The Master of Rivendell stepped into the room, Gandalf behind him.  Elrond passed a long, slender hand before his face.  “Will my home survive until the Ring-bearer is recovered and the Fellowship ready to depart, I wonder?”

Gandalf laughed softly.  “There was no great harm done, Elrond.  And I’ll warrant the kitchens have never been so clean.”

Elrond did not reply directly.  Then, “Long millennia have passed in Imladris in peace and serenity.  Now with the temporary addition of these four small persons, my household is turned upside down.  There are fires, explosions, flying batter…”  Aragorn ducked his head, choking back a laugh.  Elrond frowned at him but despite himself, the Elf-lord’s mouth began to turn up.

“As Mithrandir said,” he admitted slowly, “there was no great harm done.”  Humor glinted in the ageless eyes.  “Let the little ones stew in their own apprehension for the evening.  Tomorrow, Estel, you may tell them they will not be punished.”

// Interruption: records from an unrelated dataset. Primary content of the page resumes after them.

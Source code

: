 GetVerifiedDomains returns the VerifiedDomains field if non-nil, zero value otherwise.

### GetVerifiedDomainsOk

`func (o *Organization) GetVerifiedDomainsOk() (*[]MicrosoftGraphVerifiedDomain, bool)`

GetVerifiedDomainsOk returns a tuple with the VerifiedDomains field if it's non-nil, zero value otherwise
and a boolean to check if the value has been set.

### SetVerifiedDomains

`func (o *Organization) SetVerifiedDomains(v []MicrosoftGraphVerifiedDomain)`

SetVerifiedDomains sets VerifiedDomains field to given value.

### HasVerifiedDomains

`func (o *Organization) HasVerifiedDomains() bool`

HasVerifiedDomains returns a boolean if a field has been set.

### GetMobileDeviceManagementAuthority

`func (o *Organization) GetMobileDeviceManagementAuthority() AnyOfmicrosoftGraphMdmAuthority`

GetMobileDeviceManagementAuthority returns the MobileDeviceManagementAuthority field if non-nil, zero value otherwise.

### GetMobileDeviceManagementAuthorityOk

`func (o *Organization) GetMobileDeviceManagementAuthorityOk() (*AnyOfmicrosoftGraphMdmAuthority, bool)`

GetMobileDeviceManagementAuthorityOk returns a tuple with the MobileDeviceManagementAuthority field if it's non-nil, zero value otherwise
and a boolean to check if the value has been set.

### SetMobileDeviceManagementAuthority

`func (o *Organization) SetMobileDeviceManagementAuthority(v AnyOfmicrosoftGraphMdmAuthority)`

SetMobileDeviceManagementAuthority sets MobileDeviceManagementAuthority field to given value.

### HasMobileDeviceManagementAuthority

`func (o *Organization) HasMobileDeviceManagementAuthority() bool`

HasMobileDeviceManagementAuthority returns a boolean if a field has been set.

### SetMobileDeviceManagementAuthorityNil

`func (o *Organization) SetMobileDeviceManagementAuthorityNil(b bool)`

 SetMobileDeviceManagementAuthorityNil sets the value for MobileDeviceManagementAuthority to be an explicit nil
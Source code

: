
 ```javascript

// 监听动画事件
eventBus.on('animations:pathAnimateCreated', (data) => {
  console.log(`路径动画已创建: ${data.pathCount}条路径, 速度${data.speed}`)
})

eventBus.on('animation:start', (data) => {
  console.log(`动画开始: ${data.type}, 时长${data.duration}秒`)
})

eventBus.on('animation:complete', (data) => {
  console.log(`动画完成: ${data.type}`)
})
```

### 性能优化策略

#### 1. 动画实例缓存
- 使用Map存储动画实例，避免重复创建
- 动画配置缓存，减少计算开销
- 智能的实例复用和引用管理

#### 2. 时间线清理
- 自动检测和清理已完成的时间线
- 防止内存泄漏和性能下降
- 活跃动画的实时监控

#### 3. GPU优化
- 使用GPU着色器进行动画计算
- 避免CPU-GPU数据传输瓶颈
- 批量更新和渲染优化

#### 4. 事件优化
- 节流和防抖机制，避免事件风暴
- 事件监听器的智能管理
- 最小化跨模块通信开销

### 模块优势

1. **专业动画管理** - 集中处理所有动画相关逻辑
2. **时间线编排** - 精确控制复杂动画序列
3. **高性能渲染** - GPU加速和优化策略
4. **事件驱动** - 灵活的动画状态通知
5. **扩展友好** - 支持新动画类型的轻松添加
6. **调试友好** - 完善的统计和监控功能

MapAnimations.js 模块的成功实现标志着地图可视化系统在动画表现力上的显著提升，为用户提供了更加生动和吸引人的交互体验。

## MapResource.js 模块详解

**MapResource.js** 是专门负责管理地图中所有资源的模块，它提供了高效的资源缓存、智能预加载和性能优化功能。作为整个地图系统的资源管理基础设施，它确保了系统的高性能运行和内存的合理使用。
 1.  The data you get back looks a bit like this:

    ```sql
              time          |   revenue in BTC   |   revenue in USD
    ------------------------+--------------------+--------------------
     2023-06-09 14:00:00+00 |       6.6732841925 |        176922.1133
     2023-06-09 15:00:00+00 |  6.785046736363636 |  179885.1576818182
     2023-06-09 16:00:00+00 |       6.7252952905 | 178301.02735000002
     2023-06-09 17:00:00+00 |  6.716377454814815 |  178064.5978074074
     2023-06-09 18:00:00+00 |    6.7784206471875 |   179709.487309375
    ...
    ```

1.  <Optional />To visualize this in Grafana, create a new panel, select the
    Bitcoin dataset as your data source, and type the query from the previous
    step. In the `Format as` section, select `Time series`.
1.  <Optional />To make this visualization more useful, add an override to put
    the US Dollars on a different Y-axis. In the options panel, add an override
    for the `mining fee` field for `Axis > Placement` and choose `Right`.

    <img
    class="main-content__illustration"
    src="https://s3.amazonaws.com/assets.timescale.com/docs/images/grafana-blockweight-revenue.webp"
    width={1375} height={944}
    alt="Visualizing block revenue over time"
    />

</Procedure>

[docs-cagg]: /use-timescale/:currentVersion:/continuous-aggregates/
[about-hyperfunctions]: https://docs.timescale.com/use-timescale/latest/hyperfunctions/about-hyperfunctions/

“Thank you, Father,” Aragorn replied with relief.  “Had I known that my simple suggestion would have caused such an outcome, I would have kept it to myself.”

Your suggestion, my son?”

“Not that they destroy the kitchens,” the Ranger backpedaled hurriedly.  “Just an idea to get Frodo to eat.  That hobbit is the most stubborn –“

“I rescinded my order for the halflings to ensure Master Baggins eats my son, but as the hobbit is still reluctant, the problem remains.  Therefore, you are charged with encouraging his appetite.”

“Father –“

With the slightest shake of his dark head, Elrond moved gracefully towards the door, gathering up the wizard as he went.  “Come, Mithrandir.  The singing should be excellent in the Hall of Fire this eve.”

“Father?”   

Ushering Gandalf before him, Elrond turned in the doorway.  “Estel, you may someday rule the race of Men and govern all of the West in a new Age.  Surely you can manage one little hobbit?”

It wasn’t until the Elf-lord and the wizard had left that Aragorn looked up his intense study of the tips of his boots.  “I don’t think so,” he told his boots.  “I truly don’t.  And how shall I ever manage four of them?”  Receiving no enlightenment from his footwear, the Ranger took himself off to pacify the head cook.